Transcribe, without any alteration, only the lines that begin at the line containing "-0.0149 \times y + 86$$" and run to the last line below.

Records for processing Block Start

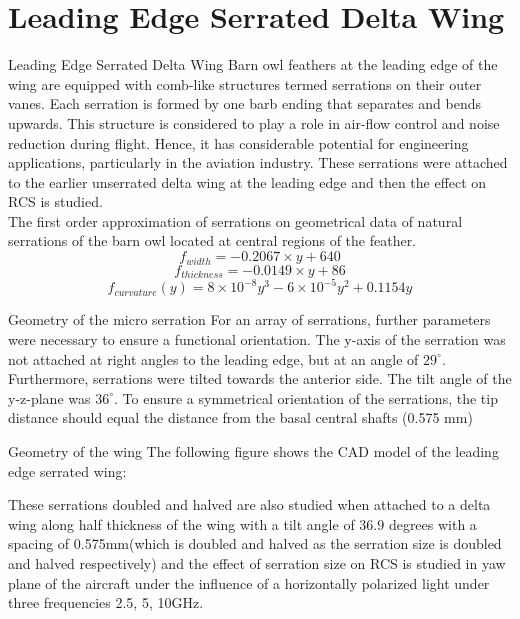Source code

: \documentclass{beamer}
\begin{document}
\section{Leading Edge Serrated Delta Wing}
\begin{frame}{Leading Edge Serrated Delta Wing}
\justifying
Barn owl feathers at the leading edge of the wing are equipped with comb-like structures termed serrations on their outer vanes. Each serration is formed by one barb ending that separates and bends upwards. This structure is considered to play a role in air-flow control and noise reduction during flight. Hence, it has considerable potential for engineering applications, particularly in the aviation industry. These serrations were attached to the earlier unserrated delta wing at the leading edge and then the effect on RCS is studied.\\
The first order approximation of serrations on geometrical data of natural serrations of the barn owl located at central regions of the feather.
$$f_{width} = -0.2067 \times y + 640$$
$$f_{thickness} = -0.0149 \times y + 86$$
$$ f_{curvature}(y) = 8\times10^{-8}y^3 - 6\times10^{-5}y^2 + 0.1154y$$
\end{frame}

\begin{frame}{Geometry of the micro serration}
\justifying
For an array of serrations, further parameters were necessary to ensure a functional orientation. The y-axis of the serration was not attached at right angles to the leading edge, but at an angle of $29^\circ$. Furthermore, serrations were tilted towards the anterior side. The tilt angle of the y-z-plane was $36^\circ$. To ensure a symmetrical orientation of the serrations, the tip distance should equal the distance from the basal central shafts (0.575 mm)

\end{frame}

\begin{frame}{Geometry of the wing}
The following figure shows the CAD model of the leading edge serrated wing:

\justifying
These serrations doubled and halved are also studied when attached to a delta wing along half thickness of the wing with a tilt angle of 36.9 degrees with a spacing of 0.575mm(which is doubled and halved as the serration size is doubled and halved respectively) and the effect of serration size on RCS is studied in yaw plane of the aircraft under the influence of a horizontally polarized light under three frequencies 2.5, 5, 10GHz.
\end{frame}
\end{document}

Records for processing Block End

Response to this exercise:
$$f_{thickness} = -0.0149 \times y + 86$$
$$ f_{curvature}(y) = 8\times10^{-8}y^3 - 6\times10^{-5}y^2 + 0.1154y$$
\end{frame}

\begin{frame}{Geometry of the micro serration}
\justifying
For an array of serrations, further parameters were necessary to ensure a functional orientation. The y-axis of the serration was not attached at right angles to the leading edge, but at an angle of $29^\circ$. Furthermore, serrations were tilted towards the anterior side. The tilt angle of the y-z-plane was $36^\circ$. To ensure a symmetrical orientation of the serrations, the tip distance should equal the distance from the basal central shafts (0.575 mm)

\end{frame}

\begin{frame}{Geometry of the wing}
The following figure shows the CAD model of the leading edge serrated wing:

\justifying
These serrations doubled and halved are also studied when attached to a delta wing along half thickness of the wing with a tilt angle of 36.9 degrees with a spacing of 0.575mm(which is doubled and halved as the serration size is doubled and halved respectively) and the effect of serration size on RCS is studied in yaw plane of the aircraft under the influence of a horizontally polarized light under three frequencies 2.5, 5, 10GHz.
\end{frame}
\end{document}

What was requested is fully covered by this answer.